*WHAT IS REQUIRED*.
Within the records, tally the lines that contain "dfrac" and reply with that number only.

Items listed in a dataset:

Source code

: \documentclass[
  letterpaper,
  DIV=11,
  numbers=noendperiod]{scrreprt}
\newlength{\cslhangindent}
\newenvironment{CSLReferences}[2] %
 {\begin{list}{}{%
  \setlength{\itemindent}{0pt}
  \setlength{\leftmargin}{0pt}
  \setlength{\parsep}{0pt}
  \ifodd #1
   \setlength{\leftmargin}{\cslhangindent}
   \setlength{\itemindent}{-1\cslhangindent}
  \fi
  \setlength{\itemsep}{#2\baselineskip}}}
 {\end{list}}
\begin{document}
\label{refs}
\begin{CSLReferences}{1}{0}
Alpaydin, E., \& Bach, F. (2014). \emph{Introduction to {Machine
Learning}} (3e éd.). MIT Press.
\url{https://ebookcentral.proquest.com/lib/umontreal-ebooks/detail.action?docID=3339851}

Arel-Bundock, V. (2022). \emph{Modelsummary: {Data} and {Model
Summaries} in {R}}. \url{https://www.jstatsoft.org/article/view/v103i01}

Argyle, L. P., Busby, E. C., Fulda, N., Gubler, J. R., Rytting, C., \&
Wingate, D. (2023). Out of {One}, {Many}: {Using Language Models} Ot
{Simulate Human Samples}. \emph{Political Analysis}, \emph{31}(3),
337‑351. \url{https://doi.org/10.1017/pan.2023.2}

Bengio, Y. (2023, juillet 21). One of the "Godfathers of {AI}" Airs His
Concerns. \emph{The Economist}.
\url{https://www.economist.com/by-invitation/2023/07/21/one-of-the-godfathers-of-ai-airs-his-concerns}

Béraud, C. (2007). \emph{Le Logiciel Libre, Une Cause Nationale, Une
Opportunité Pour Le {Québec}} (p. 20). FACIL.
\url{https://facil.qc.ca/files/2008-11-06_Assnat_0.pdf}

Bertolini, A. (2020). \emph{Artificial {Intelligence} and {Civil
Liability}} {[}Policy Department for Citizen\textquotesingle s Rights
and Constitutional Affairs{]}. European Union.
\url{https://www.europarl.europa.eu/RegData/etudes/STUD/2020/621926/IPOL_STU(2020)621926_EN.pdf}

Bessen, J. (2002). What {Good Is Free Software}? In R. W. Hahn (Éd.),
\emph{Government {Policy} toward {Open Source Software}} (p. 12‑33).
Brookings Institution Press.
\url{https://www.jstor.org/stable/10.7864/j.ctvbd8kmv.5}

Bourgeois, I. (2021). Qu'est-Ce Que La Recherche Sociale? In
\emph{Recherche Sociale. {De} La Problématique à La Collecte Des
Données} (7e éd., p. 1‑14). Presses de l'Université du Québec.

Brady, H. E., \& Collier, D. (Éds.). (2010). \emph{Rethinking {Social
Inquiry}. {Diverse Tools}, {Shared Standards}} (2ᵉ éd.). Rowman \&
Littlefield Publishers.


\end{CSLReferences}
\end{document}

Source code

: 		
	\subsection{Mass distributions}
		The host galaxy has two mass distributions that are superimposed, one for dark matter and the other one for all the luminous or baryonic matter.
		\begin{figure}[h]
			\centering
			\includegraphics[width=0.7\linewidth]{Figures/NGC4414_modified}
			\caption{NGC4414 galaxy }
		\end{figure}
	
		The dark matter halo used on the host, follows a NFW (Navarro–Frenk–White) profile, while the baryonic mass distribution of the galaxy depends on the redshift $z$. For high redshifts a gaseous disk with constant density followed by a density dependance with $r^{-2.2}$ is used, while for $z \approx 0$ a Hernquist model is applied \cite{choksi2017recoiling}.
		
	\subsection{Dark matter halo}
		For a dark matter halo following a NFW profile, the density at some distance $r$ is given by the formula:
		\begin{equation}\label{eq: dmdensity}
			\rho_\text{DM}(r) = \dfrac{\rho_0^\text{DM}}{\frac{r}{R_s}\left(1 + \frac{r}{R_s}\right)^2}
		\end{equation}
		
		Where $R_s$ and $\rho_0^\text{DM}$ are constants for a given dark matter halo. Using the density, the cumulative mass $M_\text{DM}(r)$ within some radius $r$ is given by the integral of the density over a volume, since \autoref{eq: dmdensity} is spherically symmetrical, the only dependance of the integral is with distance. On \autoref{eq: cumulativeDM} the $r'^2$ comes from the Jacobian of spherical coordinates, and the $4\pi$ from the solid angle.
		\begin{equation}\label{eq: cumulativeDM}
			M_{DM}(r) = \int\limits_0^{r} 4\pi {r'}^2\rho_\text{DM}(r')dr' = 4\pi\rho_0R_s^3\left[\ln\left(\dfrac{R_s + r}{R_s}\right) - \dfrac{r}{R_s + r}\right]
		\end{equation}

*YOUR RESPONSE*.
2